READ MORE: No readily available options for replacing Rutland Middle School

READ MORE: More portables, rising enrolment ongoing reality for Central Okanagan schools

The advocacy policy comes as the board has struggled in recent weeks to address student enrolment exceeding capacity at École Kelowna Secondary.

Identified capital projects for the school district include the need for Rutland Middle and Glenmore Elementary replacement schools; new secondary schools on the Westside and Glenmore along with a new Wilden elementary; and school additions for École Dr. Knox Middle and Constable Neil Bruce Middle.

Kevin Kaardal, school district superintendent/CEO, noted the ministry of education has funded two new Central Okanagan middle schools in the past five years, but approvals for additional school needs “are not coming fast enough” to keep up with the population growth.

“It is not that we are not grateful for what capital funding has been approved, but the reality is setting in we could face taking up sports field space to put up portables and there is no guarantee civic governments would allow bylaw variances for us to do that,” Kaardal said.

Susan Bauhart, president of the Central Okanagan Teachers Association, said while she understands the school needs in the Central Okanagan, she worries there is only so much money to go round to meet the capital funding needs of all B.C. school districts.

“It was the NDP’s mandate when they were elected to eliminate all school portables, but now that they have taken over they see the needs across the province as huge and there are only so many dollars that can go to education,” Bauhart said.

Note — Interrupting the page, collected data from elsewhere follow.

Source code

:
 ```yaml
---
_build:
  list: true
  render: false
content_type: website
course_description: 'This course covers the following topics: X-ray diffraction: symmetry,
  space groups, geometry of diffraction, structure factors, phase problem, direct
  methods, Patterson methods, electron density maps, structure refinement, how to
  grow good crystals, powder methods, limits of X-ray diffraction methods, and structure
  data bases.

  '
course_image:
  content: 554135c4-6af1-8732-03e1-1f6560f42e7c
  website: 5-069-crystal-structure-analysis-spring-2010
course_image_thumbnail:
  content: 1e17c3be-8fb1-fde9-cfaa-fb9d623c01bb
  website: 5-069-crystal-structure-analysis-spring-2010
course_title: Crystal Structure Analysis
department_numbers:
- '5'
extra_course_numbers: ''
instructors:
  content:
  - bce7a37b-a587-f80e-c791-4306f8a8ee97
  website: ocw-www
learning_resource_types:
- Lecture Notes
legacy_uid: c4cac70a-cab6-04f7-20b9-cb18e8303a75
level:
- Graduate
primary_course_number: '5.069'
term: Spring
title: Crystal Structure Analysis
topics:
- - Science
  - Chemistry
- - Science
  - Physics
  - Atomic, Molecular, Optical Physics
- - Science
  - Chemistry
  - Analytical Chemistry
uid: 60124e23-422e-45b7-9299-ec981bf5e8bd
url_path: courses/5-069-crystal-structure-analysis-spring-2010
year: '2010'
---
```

Bauhart said she is also “tremendously concerned” increased capital spending will come at the expense of cutting existing school operational costs, which impacts programs needed for students.

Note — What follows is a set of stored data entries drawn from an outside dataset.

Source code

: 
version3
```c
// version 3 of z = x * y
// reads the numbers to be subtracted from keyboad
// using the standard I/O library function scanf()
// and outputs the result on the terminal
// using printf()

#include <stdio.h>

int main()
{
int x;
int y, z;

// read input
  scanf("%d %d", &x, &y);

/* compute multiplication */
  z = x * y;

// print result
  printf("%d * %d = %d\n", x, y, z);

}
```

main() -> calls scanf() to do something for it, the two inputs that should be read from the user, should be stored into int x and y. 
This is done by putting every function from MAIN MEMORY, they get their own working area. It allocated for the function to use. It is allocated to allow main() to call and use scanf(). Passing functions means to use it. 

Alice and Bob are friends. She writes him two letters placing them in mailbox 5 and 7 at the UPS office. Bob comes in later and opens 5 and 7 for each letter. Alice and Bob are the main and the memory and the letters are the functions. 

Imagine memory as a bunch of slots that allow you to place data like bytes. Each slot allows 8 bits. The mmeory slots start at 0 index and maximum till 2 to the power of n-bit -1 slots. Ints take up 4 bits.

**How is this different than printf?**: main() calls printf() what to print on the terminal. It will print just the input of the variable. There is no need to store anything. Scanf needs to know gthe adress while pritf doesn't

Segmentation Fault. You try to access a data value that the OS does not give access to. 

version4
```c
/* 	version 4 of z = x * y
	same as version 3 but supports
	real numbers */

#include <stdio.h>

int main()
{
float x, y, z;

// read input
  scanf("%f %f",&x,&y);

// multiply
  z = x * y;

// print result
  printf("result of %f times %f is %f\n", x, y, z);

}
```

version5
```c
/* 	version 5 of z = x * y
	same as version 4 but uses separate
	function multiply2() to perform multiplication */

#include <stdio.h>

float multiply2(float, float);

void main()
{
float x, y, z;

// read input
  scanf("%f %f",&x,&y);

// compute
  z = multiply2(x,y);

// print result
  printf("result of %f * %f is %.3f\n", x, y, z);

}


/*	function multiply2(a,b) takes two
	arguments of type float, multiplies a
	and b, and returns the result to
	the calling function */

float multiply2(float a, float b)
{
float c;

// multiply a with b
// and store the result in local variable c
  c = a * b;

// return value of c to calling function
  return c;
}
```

To that point, trustee Chantelle Desrosiers responded that each portable required absorbs a $250,00o cost to the school district budget, money that could otherwise be spent on student programs if the portables were not needed.

“So you can see how it is a bit of a double-edged sword,” she noted.

Speaking to the increase of social media awareness, trustee Norah Bowman felt there is a greater residual impact if parents and stakeholders write letters to their MLAs or to the provincial government rather than relying on social media vehicles such as Twitter or emails.

“Letter writing campaigns have a greater impact and show community support for our needs in a way that can’t easily be ignored,” Bowman said.

“A volume of letters sent to government tell them we watch, we vote and the wider community is paying attention to this.”

More specific advocacy strategies will be addressed by the board of education as required with the overall strategy to be reviewed by trustees at the first September meeting each year.